5 16. Oktober 2010 – Worcester, Massachusetts
    LORRAINES ANWEISUNGEN FOLGEND, war das Erste, was Reggie tat, als sie zu der großen, ausgedehnten Krankenhausanlage kam, nach der Sozialarbeiterin Carolyn Wheeler zu fragen. Das Gebäude war ein verwirrender Kaninchenbau aus gewachsten Böden, Aufzügen, piependen Maschinen und einfallslosen Kunstdrucken an den Wänden. Die Absätze ihrer Cowboystiefel hallten in den Fluren. Ärzte wurden angepiepst. In Flügel B wurde ein Alarm höchster Stufe ausgerufen. Ältliche Freiwillige in grünen Kitteln besetzten Informationstheken und trugen fröhliche Anstecker auf denen stand: WIE KANN ICH IHNEN HELFEN?

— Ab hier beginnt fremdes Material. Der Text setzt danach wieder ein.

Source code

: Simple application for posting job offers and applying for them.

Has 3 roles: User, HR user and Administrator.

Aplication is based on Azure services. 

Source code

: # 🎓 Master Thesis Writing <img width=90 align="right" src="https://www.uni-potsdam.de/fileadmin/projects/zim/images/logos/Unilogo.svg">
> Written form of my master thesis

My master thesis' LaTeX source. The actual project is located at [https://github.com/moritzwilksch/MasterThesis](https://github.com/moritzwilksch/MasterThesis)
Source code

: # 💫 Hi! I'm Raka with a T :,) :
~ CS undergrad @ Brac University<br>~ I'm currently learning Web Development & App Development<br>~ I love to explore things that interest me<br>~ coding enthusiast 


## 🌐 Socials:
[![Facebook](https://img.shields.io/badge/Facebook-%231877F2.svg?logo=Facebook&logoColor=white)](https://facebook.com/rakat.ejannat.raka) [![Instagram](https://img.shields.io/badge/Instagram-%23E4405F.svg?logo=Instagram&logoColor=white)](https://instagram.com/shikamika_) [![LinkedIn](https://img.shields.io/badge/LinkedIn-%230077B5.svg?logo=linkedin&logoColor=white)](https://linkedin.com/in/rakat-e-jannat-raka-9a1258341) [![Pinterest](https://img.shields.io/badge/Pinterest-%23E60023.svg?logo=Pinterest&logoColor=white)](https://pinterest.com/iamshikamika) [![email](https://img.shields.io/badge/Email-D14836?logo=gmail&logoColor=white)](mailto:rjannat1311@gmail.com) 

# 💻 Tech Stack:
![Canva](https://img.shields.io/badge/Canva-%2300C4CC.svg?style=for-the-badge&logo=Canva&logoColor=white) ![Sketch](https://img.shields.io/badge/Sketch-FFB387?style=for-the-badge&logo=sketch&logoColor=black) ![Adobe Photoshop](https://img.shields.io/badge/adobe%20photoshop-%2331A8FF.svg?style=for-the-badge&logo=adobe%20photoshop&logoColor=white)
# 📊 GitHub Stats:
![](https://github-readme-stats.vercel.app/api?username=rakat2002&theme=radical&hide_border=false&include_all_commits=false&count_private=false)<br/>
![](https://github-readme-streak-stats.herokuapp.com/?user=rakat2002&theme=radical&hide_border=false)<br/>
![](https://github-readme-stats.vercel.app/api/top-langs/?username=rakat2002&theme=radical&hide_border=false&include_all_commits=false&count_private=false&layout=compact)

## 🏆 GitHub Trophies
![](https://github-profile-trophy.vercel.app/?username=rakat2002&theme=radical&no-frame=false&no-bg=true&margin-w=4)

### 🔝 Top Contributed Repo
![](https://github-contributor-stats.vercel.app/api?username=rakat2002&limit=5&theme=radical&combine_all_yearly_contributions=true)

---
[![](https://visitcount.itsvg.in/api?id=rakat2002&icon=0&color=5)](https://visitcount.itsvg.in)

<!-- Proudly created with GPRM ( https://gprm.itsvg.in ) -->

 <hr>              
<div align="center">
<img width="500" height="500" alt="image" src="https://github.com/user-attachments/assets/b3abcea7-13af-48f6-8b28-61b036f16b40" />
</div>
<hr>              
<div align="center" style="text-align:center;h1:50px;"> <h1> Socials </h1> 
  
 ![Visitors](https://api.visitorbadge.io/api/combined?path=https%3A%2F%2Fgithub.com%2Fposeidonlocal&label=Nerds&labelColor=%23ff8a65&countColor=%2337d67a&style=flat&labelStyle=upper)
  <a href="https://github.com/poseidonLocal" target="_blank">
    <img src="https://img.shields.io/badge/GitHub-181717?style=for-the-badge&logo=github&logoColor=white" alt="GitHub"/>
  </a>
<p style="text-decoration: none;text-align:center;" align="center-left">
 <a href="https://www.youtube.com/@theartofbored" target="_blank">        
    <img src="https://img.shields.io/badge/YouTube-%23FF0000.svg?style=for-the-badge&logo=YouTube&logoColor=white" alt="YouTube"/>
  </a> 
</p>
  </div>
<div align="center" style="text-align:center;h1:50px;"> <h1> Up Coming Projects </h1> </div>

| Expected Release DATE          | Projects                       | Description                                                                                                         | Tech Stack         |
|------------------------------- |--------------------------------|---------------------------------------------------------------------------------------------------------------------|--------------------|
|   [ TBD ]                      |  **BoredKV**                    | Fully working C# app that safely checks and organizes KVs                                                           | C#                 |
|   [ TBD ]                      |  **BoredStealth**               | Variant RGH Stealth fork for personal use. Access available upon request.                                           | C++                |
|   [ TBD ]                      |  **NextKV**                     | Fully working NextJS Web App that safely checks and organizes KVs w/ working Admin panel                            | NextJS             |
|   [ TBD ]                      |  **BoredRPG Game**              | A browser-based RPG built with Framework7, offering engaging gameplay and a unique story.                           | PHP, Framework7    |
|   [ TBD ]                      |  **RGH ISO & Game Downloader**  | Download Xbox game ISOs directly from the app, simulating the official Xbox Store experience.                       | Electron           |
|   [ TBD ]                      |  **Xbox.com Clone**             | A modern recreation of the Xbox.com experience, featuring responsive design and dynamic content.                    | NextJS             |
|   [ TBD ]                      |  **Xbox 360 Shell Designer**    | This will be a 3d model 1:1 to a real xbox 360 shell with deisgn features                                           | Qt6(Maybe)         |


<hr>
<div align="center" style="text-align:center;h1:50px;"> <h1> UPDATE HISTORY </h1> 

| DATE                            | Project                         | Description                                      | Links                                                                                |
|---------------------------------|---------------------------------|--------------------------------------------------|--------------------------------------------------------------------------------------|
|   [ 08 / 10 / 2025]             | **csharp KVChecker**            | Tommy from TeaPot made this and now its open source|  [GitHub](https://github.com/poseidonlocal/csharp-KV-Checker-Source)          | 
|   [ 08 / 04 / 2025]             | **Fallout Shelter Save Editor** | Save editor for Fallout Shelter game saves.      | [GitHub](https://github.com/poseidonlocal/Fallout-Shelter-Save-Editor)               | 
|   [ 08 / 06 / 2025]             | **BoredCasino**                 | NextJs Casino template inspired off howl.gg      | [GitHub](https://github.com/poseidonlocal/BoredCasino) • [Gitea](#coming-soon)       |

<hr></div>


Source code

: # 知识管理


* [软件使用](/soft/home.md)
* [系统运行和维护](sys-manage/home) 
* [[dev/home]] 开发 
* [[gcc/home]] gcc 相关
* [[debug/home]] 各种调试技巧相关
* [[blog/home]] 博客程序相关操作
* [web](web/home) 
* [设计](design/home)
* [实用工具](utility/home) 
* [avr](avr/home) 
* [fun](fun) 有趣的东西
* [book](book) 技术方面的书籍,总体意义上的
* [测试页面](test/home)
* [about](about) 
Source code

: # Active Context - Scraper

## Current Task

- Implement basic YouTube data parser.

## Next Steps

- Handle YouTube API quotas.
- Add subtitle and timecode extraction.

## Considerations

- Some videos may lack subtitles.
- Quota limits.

    Reggie hatte einmal einen Preis dafür bekommen, dass sie eine städtische Poliklinik entworfen hatte, als sie ihren Abschluss an der Rhode Island Schule für Design machte. Der Bau war kreisförmig, um Einheit und Ganzheit zu verkörpern und die Patienten an ihre Verbindung zur Erde und zur Natur zu erinnern. Eine gerundete Wand war wie zwei ausgestreckte Arme, die bereit waren, einen zu umfassen und zu beschützen. Auf einer tieferen Ebene brachte es den Menschen zurück zu seinem ursprünglichen Zuhause: dem Mutterleib. Reggies Entwurf beinhaltete eine lebende Wand aus Pflanzen und eine große Wasseranlage im Zentrum, die von jedem Zimmer aus gehört und gesehen werden konnte. Das Krankenhaus in Worcester war das Gegenteil von Reggies Entwurf von damals. Mit den Neonlampen, langen Fluren, scharfen Ecken und winzigen Fenstern, die auf einen Parkplatz hinausgingen, konnte sie sich nicht vorstellen, wie überhaupt jemand hier wirklich gesund werden konnte. Reggie fühlte sich verloren und aus dem Gleichgewicht gebracht, und ihre Stirn war feucht vom Schweiß, obwohl das Gebäude mit kühler Luft vollgepumpt wurde.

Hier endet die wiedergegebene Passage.